Downtown Skokie's latest edition adds another ethnic restaurant to an already robust pallet of choices in the downtown area.
Siunik Armenian Grill, 4839 Oakton St., opened its doors in January, but the man behind the grill took an interesting path to becoming his own boss.
Originally a deacon for St. James Church in Evanston, owner Levon Kirakosyan, 30, made the move from man of God to chef after friends encouraged him to open his own restaurant, he said.
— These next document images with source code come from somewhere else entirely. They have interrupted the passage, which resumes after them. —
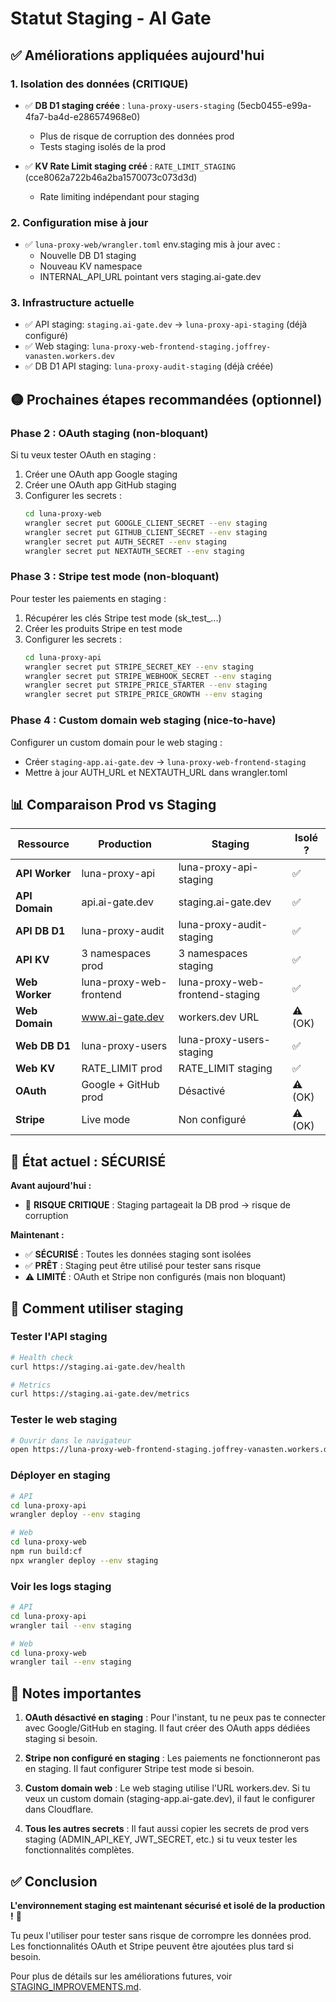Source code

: # Statut Staging - AI Gate

## ✅ Améliorations appliquées aujourd'hui

### 1. **Isolation des données (CRITIQUE)**
- ✅ **DB D1 staging créée** : `luna-proxy-users-staging` (5ecb0455-e99a-4fa7-ba4d-e286574968e0)
  - Plus de risque de corruption des données prod
  - Tests staging isolés de la prod

- ✅ **KV Rate Limit staging créé** : `RATE_LIMIT_STAGING` (cce8062a722b46a2ba1570073c073d3d)
  - Rate limiting indépendant pour staging

### 2. **Configuration mise à jour**
- ✅ `luna-proxy-web/wrangler.toml` env.staging mis à jour avec :
  - Nouvelle DB D1 staging
  - Nouveau KV namespace
  - INTERNAL_API_URL pointant vers staging.ai-gate.dev

### 3. **Infrastructure actuelle**
- ✅ API staging: `staging.ai-gate.dev` → `luna-proxy-api-staging` (déjà configuré)
- ✅ Web staging: `luna-proxy-web-frontend-staging.joffrey-vanasten.workers.dev`
- ✅ DB D1 API staging: `luna-proxy-audit-staging` (déjà créée)

## 🟡 Prochaines étapes recommandées (optionnel)

### Phase 2 : OAuth staging (non-bloquant)
Si tu veux tester OAuth en staging :
1. Créer une OAuth app Google staging
2. Créer une OAuth app GitHub staging
3. Configurer les secrets :
   ```bash
   cd luna-proxy-web
   wrangler secret put GOOGLE_CLIENT_SECRET --env staging
   wrangler secret put GITHUB_CLIENT_SECRET --env staging
   wrangler secret put AUTH_SECRET --env staging
   wrangler secret put NEXTAUTH_SECRET --env staging
   ```

### Phase 3 : Stripe test mode (non-bloquant)
Pour tester les paiements en staging :
1. Récupérer les clés Stripe test mode (sk_test_...)
2. Créer les produits Stripe en test mode
3. Configurer les secrets :
   ```bash
   cd luna-proxy-api
   wrangler secret put STRIPE_SECRET_KEY --env staging
   wrangler secret put STRIPE_WEBHOOK_SECRET --env staging
   wrangler secret put STRIPE_PRICE_STARTER --env staging
   wrangler secret put STRIPE_PRICE_GROWTH --env staging
   ```

### Phase 4 : Custom domain web staging (nice-to-have)
Configurer un custom domain pour le web staging :
- Créer `staging-app.ai-gate.dev` → `luna-proxy-web-frontend-staging`
- Mettre à jour AUTH_URL et NEXTAUTH_URL dans wrangler.toml

## 📊 Comparaison Prod vs Staging

| Ressource | Production | Staging | Isolé ? |
|-----------|-----------|---------|---------|
| **API Worker** | luna-proxy-api | luna-proxy-api-staging | ✅ |
| **API Domain** | api.ai-gate.dev | staging.ai-gate.dev | ✅ |
| **API DB D1** | luna-proxy-audit | luna-proxy-audit-staging | ✅ |
| **API KV** | 3 namespaces prod | 3 namespaces staging | ✅ |
| **Web Worker** | luna-proxy-web-frontend | luna-proxy-web-frontend-staging | ✅ |
| **Web Domain** | www.ai-gate.dev | workers.dev URL | ⚠️ (OK) |
| **Web DB D1** | luna-proxy-users | luna-proxy-users-staging | ✅ |
| **Web KV** | RATE_LIMIT prod | RATE_LIMIT staging | ✅ |
| **OAuth** | Google + GitHub prod | Désactivé | ⚠️ (OK) |
| **Stripe** | Live mode | Non configuré | ⚠️ (OK) |

## 🎯 État actuel : SÉCURISÉ

**Avant aujourd'hui :**
- 🔴 **RISQUE CRITIQUE** : Staging partageait la DB prod → risque de corruption

**Maintenant :**
- ✅ **SÉCURISÉ** : Toutes les données staging sont isolées
- ✅ **PRÊT** : Staging peut être utilisé pour tester sans risque
- ⚠️ **LIMITÉ** : OAuth et Stripe non configurés (mais non bloquant)

## 🚀 Comment utiliser staging

### Tester l'API staging
```bash
# Health check
curl https://staging.ai-gate.dev/health

# Metrics
curl https://staging.ai-gate.dev/metrics
```

### Tester le web staging
```bash
# Ouvrir dans le navigateur
open https://luna-proxy-web-frontend-staging.joffrey-vanasten.workers.dev
```

### Déployer en staging
```bash
# API
cd luna-proxy-api
wrangler deploy --env staging

# Web
cd luna-proxy-web
npm run build:cf
npx wrangler deploy --env staging
```

### Voir les logs staging
```bash
# API
cd luna-proxy-api
wrangler tail --env staging

# Web
cd luna-proxy-web
wrangler tail --env staging
```

## 📝 Notes importantes

1. **OAuth désactivé en staging** : Pour l'instant, tu ne peux pas te connecter avec Google/GitHub en staging. Il faut créer des OAuth apps dédiées staging si besoin.

2. **Stripe non configuré en staging** : Les paiements ne fonctionneront pas en staging. Il faut configurer Stripe test mode si besoin.

3. **Custom domain web** : Le web staging utilise l'URL workers.dev. Si tu veux un custom domain (staging-app.ai-gate.dev), il faut le configurer dans Cloudflare.

4. **Tous les autres secrets** : Il faut aussi copier les secrets de prod vers staging (ADMIN_API_KEY, JWT_SECRET, etc.) si tu veux tester les fonctionnalités complètes.

## ✅ Conclusion

**L'environnement staging est maintenant sécurisé et isolé de la production !** 🎉

Tu peux l'utiliser pour tester sans risque de corrompre les données prod. Les fonctionnalités OAuth et Stripe peuvent être ajoutées plus tard si besoin.

Pour plus de détails sur les améliorations futures, voir [STAGING_IMPROVEMENTS.md](STAGING_IMPROVEMENTS.md).
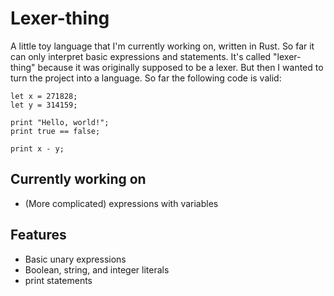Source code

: # Lexer-thing

A little toy language that I'm currently working on, written in Rust. So far it can only interpret basic expressions and statements. It's called "lexer-thing" because it was originally supposed to be a lexer. But then I wanted to turn the project into a language. So far the following code is valid:
```
let x = 271828;
let y = 314159;

print "Hello, world!";
print true == false;

print x - y;
```

## Currently working on
- (More complicated) expressions with variables

## Features
- Basic unary expressions
- Boolean, string, and integer literals
- print statements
"I worked at St. James for six years. I was basically a pastor, with exception, I couldn't do Sacrament," Kirakosyan said. "When I was doing my duties as a pastor, people would sometimes come to my home to talk to me. Everyone would taste my mom's food and say how good and healthy it is, so I decided to open a restaurant."
When it came to choosing a location, Kirakosyan said it was an easy choice to pick his storefront in downtown Skokie.
"The [upcoming Yellow Line addition] was a big reason in my decision," he said.
The Armenian restaurant is about a five-minute walk from the new train station. Kirakosyan feels that will present an excellent opportunity to serve customers. Still, despite the train not being open yet, Kirakosyan said he's already busier than he expected.
"Business is very good," he said. "It is much better than I was expecting it to be. About 90 percent of the customers I have are all repeat customers. Armenia is a tiny little country, like the size of Maryland, and we offer a lot in our food.
"The other thing I want to add is our food is what I like to say, 'guilt free meal,' you eat the meal and have no regrets after eating it. It is healthy and not boring," he added.
When asked what experiences he brought over from working at a church to his restaurant business, Kirakosyan said: "When I was doing my duties as a pastor, people would always come to talk to me. I'm a people person. I enjoy being with people and working with people."